By assuming isothermal, incompressible, and immiscible conditions, the mass balance equation can be given as

\frac{\partial α_{2}}{\partial t} = - div (α_{2} \vec{U})

(2)

At the interface, an artificial compression term is activated. Therefore, equation (2) can be converted into^14–16

\frac{\partial α_{2}}{\partial t} = - div (α_{2} \vec{U}) - div (α_{2} (1 - α_{2}) {\vec{U}}_{r})

(3)

$α_{2} (1 - α_{2})$ is only active at the interface, since it will disappear when $α_{2} = 0$ or $α_{2} = 1$ . Here, $\vec{U}$ is the three-dimensional velocity component, ${\vec{U}}_{r}$ is the velocity field suitable to compress the interface.

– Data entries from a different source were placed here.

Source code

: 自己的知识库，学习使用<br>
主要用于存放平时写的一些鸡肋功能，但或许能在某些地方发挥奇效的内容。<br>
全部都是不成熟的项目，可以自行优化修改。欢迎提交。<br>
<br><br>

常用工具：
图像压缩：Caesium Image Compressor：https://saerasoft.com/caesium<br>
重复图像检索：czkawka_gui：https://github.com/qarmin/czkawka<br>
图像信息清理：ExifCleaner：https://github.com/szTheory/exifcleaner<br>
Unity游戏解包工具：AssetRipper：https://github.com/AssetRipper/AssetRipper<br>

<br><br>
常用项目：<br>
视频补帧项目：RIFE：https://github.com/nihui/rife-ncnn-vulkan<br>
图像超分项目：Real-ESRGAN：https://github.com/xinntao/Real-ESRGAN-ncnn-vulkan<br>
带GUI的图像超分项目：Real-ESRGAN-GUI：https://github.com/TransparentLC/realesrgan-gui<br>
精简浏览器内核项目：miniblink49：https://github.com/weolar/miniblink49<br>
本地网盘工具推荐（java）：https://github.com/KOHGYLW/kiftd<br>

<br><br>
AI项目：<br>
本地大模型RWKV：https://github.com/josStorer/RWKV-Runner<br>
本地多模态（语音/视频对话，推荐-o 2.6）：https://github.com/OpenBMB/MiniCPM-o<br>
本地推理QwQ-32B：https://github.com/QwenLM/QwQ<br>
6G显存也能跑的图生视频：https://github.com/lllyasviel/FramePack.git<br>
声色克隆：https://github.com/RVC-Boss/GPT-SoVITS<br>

The maximum velocity at the transition region is an approximation for ${\vec{U}}_{r}$ . The compression is considered perpendicular to the interface.

Time discretization is based on the implicit Euler method. Pressure–velocity coupling is based on the Semi Implicit Method for Pressure Linked Equations scheme with a second-order upwind correction. The standard k−ɛ model is used for turbulence handling.

x momentum

\frac{\partial ρ u}{\partial t} + div (ρ u \vec{U}) = - \frac{\partial p}{\partial x} + div (μ grad (u)) + F_{sx}

(4)

y momentum

\frac{\partial ρ v}{\partial t} + div (ρ v \vec{U}) = - \frac{\partial p}{\partial y} + div (μ grad (v)) + F_{sy}

(5)

z momentum

\frac{\partial ρ w}{\partial t} + div (ρ w \vec{U}) = - \frac{\partial p}{\partial z} + div (μ grad (w)) + F_{sz} + ρ g

(6)

Here $u, v$ , and w are the velocity components in the $x, y$ , and z directions, respectively. g is the acceleration of gravity. ${\vec{F}}_{s}$ is the surface tension force; it is active only at the free surface

{\vec{F}}_{s} = σ k \vec{n}

(7)

\vec{n} = \frac{grad (α)}{| grad (α) |}

(8)

k = div (\vec{n})

(9)

Here σ is the surface tension coefficient,k is the curvature of the interface, and $\vec{n}$ is the normal vector to interface. The material properties, density ρ and viscosity μ, are considered as

ρ = α_{2} ρ_{2} + (1 - α_{2}) ρ_{1}

(10)

μ = α_{2} μ_{2} + (1 - α_{2}) μ_{1}

(11)

$ρ_{1}$ and $ρ_{2}$ are the densities of air and water. $μ_{1}$ and $μ_{2}$ are the viscosities of air and water. Wall surface roughness is commonly characterized by the normalized roughness height $K_{s}^{+}$ ^6,12,17

K_{s}^{+} = \frac{ρ K_{s} u^{*}}{μ}

(12)

Here K_s is the physical roughness height, while

u^{*} = C_{μ}^{1 / 4} κ^{1 / 2}

(13)

Here $C_{μ} = 0.09$ is a k−ɛ model constant and $κ = 0.4$ is the von Karman’s constant. According to these conditions, there are three main flow regimes:

If $K_{s}^{+} \leq 2.25$ , the system is hydrodynamically smooth,

If $2.25 < K_{s}^{+} \leq 90$ , the system is transitional,

If $90 < K_{s}^{+}$ the system is fully rough.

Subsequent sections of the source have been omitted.